+++ Records for this exercise +++

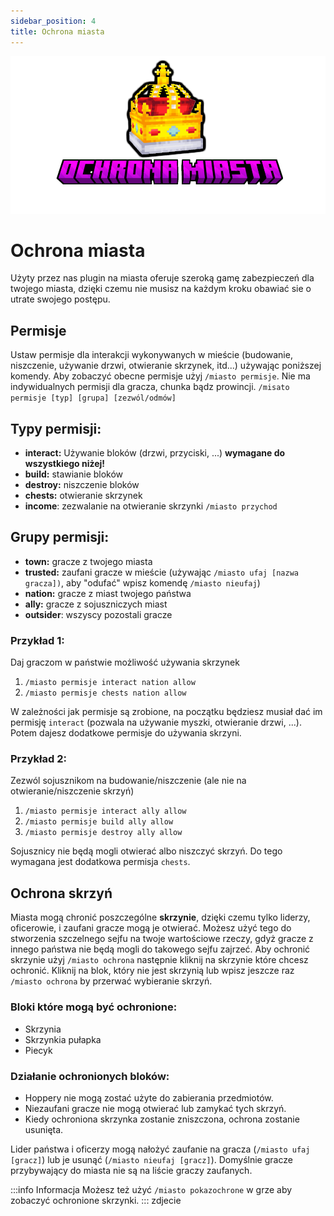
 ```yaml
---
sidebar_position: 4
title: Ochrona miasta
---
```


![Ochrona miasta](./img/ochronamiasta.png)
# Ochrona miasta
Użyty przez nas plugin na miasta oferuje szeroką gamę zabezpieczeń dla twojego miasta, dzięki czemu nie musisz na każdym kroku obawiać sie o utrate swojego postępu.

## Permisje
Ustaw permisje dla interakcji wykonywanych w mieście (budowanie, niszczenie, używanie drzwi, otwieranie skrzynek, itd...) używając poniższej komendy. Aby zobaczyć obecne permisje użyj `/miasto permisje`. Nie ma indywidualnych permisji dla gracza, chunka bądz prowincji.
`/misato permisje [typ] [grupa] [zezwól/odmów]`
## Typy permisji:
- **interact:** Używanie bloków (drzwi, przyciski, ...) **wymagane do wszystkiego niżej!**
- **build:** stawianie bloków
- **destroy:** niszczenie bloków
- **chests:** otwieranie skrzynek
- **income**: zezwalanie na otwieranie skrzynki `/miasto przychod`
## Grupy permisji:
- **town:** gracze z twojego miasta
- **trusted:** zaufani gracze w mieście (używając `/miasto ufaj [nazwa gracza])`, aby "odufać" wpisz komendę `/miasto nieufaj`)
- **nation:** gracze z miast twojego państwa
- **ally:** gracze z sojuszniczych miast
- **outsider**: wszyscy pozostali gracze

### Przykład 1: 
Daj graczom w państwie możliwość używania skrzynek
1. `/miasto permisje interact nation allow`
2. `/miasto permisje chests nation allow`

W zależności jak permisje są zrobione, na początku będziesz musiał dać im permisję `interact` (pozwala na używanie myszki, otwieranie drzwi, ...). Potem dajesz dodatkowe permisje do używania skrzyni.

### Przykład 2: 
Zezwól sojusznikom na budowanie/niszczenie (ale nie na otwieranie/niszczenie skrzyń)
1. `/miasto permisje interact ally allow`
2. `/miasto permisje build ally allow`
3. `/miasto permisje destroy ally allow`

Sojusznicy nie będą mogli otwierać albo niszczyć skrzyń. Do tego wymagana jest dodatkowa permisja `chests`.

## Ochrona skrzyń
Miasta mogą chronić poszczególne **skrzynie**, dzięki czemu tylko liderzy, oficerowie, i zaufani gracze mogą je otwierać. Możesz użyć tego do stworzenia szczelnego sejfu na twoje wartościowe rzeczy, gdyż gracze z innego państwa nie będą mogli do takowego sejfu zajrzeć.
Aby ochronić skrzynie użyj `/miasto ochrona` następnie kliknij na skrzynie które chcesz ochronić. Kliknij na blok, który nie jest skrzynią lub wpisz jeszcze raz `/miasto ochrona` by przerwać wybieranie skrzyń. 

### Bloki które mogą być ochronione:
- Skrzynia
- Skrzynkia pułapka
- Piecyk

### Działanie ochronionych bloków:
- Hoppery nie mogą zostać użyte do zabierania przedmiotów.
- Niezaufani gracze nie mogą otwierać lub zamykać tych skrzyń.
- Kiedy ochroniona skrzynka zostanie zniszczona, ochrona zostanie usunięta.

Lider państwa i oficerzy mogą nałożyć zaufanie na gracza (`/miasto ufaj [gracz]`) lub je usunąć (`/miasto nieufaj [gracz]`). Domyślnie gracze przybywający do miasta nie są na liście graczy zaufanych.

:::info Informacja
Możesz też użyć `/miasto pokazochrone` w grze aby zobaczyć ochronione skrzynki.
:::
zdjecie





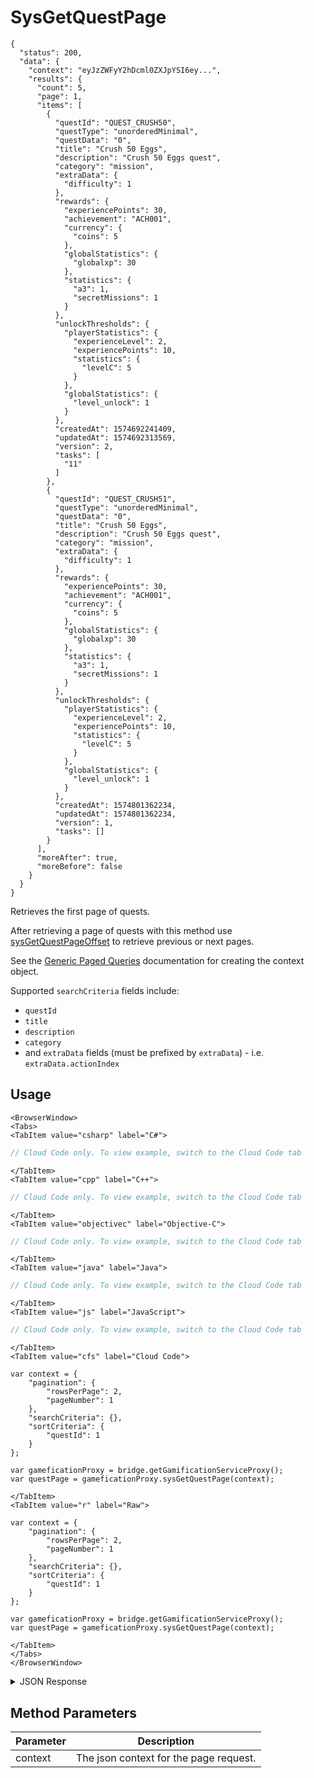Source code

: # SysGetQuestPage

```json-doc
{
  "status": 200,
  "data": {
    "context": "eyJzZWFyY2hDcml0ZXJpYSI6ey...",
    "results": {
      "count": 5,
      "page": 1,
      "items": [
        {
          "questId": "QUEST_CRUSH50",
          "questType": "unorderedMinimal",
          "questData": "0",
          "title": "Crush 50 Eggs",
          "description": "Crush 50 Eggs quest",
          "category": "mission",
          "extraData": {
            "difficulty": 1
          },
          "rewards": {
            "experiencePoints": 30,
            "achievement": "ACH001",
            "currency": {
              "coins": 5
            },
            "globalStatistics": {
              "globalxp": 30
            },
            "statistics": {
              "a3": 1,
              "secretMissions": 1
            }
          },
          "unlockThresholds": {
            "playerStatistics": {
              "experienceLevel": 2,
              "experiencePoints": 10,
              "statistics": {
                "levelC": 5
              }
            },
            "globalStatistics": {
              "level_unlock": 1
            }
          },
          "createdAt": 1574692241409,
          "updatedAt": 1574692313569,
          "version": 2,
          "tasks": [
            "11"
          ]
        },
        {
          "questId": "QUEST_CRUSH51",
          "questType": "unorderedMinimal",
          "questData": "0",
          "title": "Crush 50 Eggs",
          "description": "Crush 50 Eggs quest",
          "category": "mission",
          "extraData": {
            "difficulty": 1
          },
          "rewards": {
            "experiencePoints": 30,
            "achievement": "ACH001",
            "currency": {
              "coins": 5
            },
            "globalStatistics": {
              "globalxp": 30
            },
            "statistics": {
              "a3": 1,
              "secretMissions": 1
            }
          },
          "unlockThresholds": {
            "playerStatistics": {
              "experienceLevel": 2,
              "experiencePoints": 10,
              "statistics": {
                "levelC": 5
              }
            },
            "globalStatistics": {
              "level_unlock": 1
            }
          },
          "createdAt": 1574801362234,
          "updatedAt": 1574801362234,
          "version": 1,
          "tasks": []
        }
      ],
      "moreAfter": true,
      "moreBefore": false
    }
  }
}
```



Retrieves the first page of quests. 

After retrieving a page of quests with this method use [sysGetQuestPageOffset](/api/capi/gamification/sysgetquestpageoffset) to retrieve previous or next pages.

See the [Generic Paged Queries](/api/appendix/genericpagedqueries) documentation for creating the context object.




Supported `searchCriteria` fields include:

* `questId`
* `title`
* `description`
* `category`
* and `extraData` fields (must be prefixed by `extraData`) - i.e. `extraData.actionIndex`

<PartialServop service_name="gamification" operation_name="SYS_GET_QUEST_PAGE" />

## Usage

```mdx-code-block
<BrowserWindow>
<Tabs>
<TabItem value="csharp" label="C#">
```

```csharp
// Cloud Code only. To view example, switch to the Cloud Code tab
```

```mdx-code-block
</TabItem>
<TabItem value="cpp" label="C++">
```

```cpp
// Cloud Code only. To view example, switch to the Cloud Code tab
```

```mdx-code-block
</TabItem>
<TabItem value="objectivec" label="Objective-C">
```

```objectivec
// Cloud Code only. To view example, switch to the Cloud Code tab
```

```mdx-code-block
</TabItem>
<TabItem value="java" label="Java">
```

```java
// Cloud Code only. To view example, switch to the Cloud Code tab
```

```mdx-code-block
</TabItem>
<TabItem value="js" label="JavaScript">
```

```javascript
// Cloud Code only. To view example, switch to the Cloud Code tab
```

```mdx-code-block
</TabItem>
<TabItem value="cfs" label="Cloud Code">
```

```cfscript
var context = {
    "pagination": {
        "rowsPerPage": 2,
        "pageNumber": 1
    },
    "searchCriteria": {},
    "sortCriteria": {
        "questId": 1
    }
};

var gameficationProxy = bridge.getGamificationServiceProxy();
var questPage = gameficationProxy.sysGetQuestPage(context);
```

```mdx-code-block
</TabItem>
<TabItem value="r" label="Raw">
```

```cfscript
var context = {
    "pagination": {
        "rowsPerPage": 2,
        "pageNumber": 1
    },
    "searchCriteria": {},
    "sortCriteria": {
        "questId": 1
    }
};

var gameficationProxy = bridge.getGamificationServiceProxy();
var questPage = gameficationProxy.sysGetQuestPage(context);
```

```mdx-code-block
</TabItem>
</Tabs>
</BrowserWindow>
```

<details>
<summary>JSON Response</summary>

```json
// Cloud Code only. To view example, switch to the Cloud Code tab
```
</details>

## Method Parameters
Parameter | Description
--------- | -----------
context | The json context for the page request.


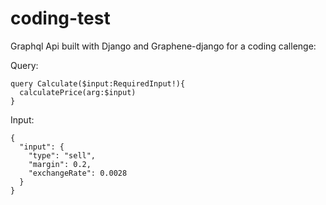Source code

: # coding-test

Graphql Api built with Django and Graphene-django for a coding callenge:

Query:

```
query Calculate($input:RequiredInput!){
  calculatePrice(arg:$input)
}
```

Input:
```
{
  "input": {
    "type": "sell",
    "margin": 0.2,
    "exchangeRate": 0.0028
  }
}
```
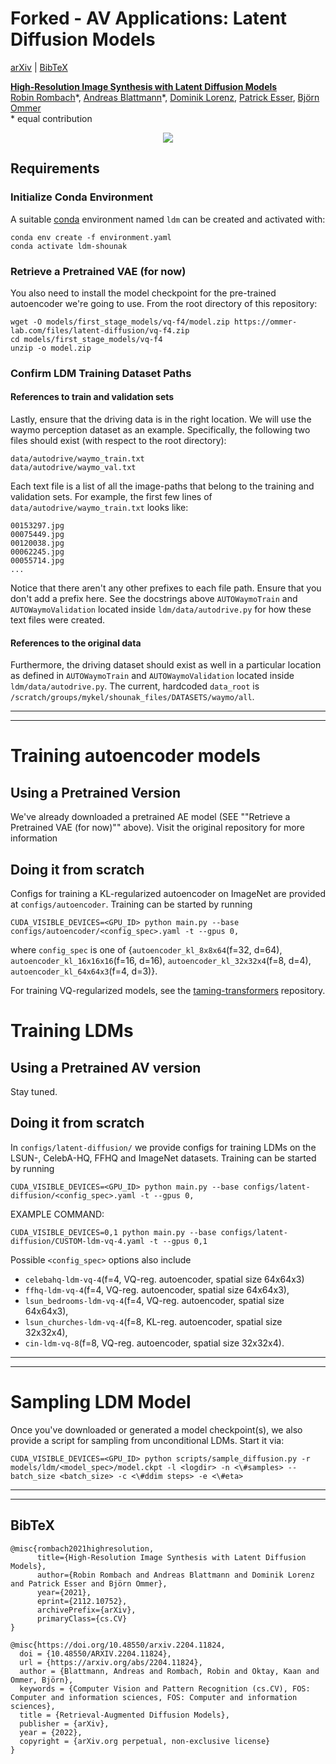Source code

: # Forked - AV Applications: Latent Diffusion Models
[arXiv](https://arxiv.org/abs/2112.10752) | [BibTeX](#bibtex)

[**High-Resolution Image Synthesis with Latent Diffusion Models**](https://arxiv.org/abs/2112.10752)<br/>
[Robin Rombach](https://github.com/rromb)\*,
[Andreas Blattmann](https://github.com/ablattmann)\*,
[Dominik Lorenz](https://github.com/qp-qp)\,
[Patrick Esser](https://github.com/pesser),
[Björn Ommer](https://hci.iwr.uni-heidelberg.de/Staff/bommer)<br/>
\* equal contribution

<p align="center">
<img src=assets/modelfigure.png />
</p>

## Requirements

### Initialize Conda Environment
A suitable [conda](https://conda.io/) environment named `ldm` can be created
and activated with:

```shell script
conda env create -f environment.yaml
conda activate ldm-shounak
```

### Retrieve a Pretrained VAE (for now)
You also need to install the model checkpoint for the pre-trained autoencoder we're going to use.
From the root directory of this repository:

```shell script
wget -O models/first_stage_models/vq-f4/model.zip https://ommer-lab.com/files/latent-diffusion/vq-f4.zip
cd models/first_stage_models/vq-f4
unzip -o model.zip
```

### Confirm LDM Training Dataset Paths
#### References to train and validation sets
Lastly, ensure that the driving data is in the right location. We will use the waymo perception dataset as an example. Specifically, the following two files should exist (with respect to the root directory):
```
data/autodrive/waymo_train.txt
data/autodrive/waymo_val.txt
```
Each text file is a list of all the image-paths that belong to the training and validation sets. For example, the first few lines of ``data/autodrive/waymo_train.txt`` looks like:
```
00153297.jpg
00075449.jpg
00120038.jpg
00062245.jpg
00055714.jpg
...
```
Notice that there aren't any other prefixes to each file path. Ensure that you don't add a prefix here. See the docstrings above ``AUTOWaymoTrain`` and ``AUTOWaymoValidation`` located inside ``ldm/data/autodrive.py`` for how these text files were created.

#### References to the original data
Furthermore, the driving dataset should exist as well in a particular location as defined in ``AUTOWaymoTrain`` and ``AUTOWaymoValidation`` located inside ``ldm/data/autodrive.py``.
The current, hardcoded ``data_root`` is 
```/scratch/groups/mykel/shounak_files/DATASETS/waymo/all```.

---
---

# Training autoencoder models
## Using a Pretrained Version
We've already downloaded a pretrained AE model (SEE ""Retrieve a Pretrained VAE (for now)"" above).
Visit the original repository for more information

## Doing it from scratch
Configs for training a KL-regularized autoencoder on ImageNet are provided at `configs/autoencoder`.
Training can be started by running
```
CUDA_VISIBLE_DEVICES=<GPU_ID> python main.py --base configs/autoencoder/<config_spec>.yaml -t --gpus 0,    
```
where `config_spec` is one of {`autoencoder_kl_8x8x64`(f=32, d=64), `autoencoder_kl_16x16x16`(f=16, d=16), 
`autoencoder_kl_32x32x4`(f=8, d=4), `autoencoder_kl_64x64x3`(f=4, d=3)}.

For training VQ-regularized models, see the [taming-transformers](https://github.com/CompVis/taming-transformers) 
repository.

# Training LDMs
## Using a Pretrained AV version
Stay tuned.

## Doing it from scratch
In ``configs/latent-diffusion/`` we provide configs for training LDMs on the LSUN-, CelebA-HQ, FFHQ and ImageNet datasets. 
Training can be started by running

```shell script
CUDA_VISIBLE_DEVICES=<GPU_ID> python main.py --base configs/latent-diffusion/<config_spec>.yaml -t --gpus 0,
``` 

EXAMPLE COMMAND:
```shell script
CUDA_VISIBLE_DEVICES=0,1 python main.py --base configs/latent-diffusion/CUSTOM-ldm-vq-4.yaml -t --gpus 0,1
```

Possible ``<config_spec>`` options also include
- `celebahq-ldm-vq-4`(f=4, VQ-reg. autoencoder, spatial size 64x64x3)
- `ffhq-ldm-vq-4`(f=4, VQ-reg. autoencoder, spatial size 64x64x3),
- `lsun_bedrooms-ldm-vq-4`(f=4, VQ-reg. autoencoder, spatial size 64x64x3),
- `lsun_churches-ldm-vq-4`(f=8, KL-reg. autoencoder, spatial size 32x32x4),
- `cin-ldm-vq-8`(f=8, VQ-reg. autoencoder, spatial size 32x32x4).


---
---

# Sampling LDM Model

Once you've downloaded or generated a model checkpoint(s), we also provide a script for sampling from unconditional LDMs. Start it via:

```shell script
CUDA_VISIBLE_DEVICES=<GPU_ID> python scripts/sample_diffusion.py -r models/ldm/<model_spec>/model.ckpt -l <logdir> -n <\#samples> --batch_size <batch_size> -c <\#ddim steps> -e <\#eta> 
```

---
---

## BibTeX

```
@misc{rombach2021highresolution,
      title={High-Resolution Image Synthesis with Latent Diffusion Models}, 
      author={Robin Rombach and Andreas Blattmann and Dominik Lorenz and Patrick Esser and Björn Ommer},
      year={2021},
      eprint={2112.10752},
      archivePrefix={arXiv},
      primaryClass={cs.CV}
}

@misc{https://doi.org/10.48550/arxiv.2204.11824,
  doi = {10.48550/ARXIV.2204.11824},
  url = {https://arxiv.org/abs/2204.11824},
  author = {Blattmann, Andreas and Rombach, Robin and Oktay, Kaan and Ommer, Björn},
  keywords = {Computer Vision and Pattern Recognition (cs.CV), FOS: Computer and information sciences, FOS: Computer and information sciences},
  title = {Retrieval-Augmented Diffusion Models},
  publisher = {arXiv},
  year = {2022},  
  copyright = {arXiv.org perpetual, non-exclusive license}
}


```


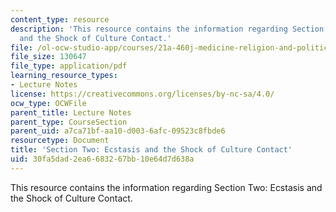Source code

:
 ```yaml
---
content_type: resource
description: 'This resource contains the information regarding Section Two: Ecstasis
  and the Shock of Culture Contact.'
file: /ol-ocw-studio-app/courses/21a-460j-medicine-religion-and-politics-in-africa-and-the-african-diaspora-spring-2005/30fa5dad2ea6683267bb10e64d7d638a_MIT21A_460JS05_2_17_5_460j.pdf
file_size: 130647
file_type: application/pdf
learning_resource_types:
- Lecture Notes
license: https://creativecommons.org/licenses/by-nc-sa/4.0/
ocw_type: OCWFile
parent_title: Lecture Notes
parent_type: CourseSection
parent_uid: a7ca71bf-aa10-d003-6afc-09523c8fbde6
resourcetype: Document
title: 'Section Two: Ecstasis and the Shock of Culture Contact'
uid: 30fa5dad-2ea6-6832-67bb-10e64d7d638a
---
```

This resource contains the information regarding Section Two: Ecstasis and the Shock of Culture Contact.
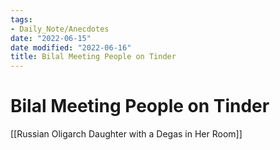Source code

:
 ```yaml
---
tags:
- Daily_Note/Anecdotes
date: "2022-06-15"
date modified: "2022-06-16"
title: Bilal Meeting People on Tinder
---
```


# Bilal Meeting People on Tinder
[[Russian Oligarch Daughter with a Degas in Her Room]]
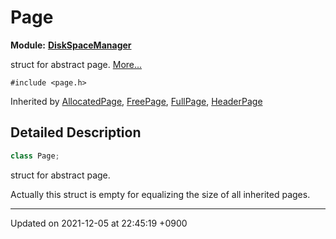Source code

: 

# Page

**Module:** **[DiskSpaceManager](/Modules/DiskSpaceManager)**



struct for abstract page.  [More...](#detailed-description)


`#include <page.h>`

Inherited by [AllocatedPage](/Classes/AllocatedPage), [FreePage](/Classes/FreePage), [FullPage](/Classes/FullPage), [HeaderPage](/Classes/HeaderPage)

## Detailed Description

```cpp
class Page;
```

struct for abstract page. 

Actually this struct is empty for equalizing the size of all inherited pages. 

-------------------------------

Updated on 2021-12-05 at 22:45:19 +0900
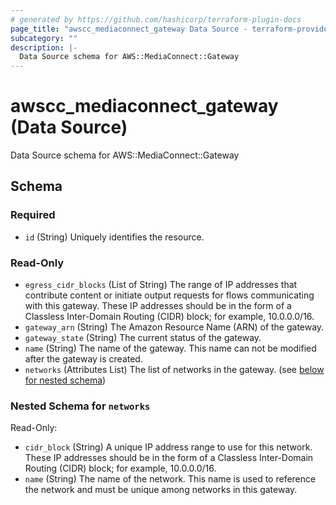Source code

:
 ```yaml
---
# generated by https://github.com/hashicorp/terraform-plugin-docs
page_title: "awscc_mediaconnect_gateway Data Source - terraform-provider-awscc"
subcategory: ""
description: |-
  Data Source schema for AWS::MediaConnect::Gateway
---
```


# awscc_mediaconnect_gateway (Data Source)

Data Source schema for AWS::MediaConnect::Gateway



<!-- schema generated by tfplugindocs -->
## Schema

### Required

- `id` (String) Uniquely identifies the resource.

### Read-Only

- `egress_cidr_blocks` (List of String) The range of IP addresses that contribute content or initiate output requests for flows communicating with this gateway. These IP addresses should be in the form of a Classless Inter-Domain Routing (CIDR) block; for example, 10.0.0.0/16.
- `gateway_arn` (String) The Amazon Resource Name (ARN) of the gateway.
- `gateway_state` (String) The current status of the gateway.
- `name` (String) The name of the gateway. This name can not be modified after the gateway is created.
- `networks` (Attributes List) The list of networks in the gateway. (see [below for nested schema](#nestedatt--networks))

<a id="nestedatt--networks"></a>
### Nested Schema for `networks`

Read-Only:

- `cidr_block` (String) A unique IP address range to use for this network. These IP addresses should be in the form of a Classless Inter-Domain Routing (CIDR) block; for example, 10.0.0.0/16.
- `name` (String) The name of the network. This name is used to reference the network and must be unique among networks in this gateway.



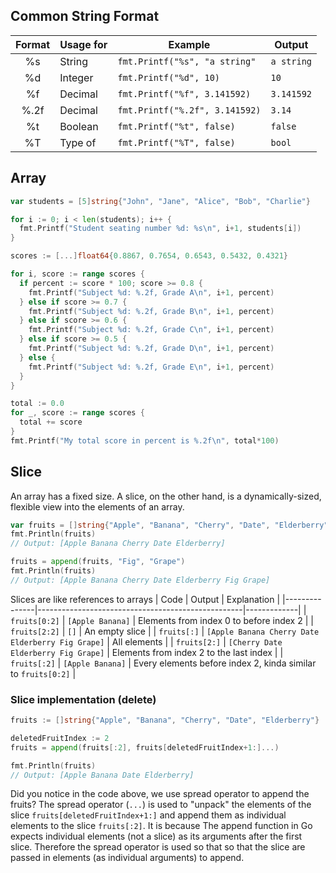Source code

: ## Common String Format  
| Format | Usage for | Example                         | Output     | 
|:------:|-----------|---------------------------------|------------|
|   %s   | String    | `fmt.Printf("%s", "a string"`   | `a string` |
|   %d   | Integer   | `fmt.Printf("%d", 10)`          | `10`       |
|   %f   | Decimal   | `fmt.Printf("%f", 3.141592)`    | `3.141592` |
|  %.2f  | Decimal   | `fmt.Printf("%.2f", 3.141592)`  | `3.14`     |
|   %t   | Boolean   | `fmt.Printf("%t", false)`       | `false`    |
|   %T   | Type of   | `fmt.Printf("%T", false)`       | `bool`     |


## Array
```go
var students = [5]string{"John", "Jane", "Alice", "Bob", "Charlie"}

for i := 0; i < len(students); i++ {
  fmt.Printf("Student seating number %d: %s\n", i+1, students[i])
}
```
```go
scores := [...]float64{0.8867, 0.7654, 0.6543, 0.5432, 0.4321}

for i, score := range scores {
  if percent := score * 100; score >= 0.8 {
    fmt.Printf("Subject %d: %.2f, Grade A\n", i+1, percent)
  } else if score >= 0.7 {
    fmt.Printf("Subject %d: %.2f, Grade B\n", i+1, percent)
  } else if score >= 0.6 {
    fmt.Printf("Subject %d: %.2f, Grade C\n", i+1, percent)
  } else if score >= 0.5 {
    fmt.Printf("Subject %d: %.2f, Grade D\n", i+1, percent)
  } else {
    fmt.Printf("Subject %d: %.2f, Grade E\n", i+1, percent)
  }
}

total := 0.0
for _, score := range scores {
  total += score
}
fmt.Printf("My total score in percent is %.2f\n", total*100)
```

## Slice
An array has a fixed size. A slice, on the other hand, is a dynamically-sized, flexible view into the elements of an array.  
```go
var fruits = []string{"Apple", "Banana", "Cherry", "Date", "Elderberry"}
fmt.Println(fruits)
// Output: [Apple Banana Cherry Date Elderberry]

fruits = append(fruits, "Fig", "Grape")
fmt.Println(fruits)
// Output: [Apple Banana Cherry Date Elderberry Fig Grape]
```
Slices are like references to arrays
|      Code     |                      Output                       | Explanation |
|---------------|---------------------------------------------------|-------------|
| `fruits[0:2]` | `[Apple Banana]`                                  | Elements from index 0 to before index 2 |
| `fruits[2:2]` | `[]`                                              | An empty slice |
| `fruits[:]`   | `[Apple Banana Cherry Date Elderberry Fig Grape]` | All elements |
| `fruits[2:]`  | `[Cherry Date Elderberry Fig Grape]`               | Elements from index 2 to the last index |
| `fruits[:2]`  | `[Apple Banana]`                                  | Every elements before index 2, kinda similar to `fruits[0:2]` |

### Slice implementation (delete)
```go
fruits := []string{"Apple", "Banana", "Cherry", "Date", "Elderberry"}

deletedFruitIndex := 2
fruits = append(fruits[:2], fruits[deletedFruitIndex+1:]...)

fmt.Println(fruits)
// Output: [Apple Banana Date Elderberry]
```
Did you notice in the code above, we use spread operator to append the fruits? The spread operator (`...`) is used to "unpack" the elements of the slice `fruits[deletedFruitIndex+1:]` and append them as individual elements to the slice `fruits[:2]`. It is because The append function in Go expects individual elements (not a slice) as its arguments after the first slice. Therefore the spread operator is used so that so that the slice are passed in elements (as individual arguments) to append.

+++

- **What is needed**: Reproduce all lines from the records above that include the word "ochronione".

- **Answer**:
### Bloki które mogą być ochronione:
Możesz też użyć `/miasto pokazochrone` w grze aby zobaczyć ochronione skrzynki.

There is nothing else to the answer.